Share your dilemmas and get honest opinions from other Mumsnetters.

To think DP should have helped me out?

100 replies

Whoiswrongg · 09/10/2020 18:07

DP currently WFH full time.

He’s done nothing for the kids during his working hours at all since this all started in March. Throughout lockdown I worked and did childcare and homeschool while he had complete peace in the office. Think he’s done 2 school runs in total in the last 12 months.

I felt unwell today and asked him to do the school run this afternoon (takes about 15 mins in total).

He refused. Said he was busy at work and couldn’t spare the time.

I did it but let him know when he finished that I was upset that he doesn’t ever help me out. His position then became clear that ‘you’re not working so it’s your only job’ I was at home all day with toddler and again he didn’t help at any point, I also did the usual clean/washing so wasn’t my ‘only job’.

I’m not usually a SAHM, I lost my (part time) job due to coronavirus.

YABU- You weren’t working, he was, so it makes sense that you did the school run.
YANBU - he should’ve helped out as a one off when you needed it.

OP posts:
PurpleDaisies · 09/10/2020 18:54

I don’t think it’s right to expect it during his work hours, but outside of that it sounds like you need a much fairer division of labour.
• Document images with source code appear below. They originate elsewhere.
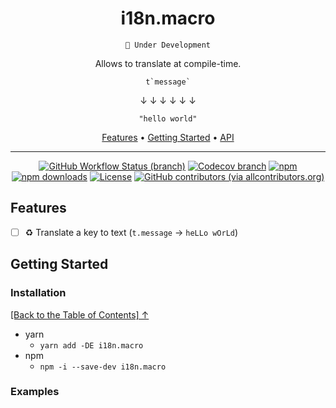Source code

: <div align="center">

<h1 id="toc">i18n.macro</h1>

<code>🚧 Under Development</code>

<p>Allows to translate at compile-time.</p>

<code>t\`message\`</code>

↓ ↓ ↓ ↓ ↓ ↓

`"hello world"`

<p align="center">
  <a href="#features">Features</a>  • 
  <a href="#getting-started">Getting Started</a>  • 
  <a href="#API">API</a>
</p>

</div>

---

<div align="center">

<!-- prettier-ignore-start -->

[![GitHub Workflow Status (branch)](https://img.shields.io/github/workflow/status/r17x/i18n.macro/release/main)](https://github.com/r17x/i18n.macro/actions/workflows/release.yml?query=branch%3Amain+)
[![Codecov branch](https://img.shields.io/codecov/c/github/r17x/i18n.macro/main)](https://app.codecov.io/gh/r17x/i18n.macro)
[![npm](https://img.shields.io/npm/v/i18n.macro)](https://www.npmjs.com/package/i18n.macro/v/latest)
[![npm downloads](https://img.shields.io/npm/dw/i18n.macro)](https://www.npmjs.com/package/i18n.macro/v/latest)
[![License](https://img.shields.io/github/license/r17x/i18n.macro)](https://github.com/r17x/i18n.macro/blob/main/LICENSE)
[![GitHub contributors (via allcontributors.org)](https://img.shields.io/github/all-contributors/r17x/i18n.macro/main)](https://github.com/r17x/i18n.macro#contributors)

<!-- prettier-ignore-end -->

</div>

## Features

- [ ] ♻︎ Translate a key to text (`t.message` → `heLLo wOrLd`)

## Getting Started

### Installation

[\[Back to the Table of Contents\] ↑](#toc)

- yarn
  - `yarn add -DE i18n.macro`
- npm
  - `npm -i --save-dev i18n.macro`

### Examples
He shouldn’t be “helping you out”, he should be doing his fair share.

SueEllenMishke · 09/10/2020 18:54

Surely as the only one bringing money in it makes sense he works and not risk his job?

Isn't it amazing that many, many parents manage to participate in and contribute to family life and not get sacked from their jobs 🤔

AnneLovesGilbert · 09/10/2020 18:54

He’d rather you were uncomfortable/in pain than inconvenience himself. Selfish arse.

Hope your back is feeling better soon.

SharpLily · 09/10/2020 18:57

@mbosnz

I do think that for the weekend, I'd be saying, 'my back is rough, and I will be looking after myself this weekend, while you do not have work to hide behind to avoid contributing at home. You will be doing for you and your children, I will very kindly look after myself.'
This, and I think his reaction is going to be very telling.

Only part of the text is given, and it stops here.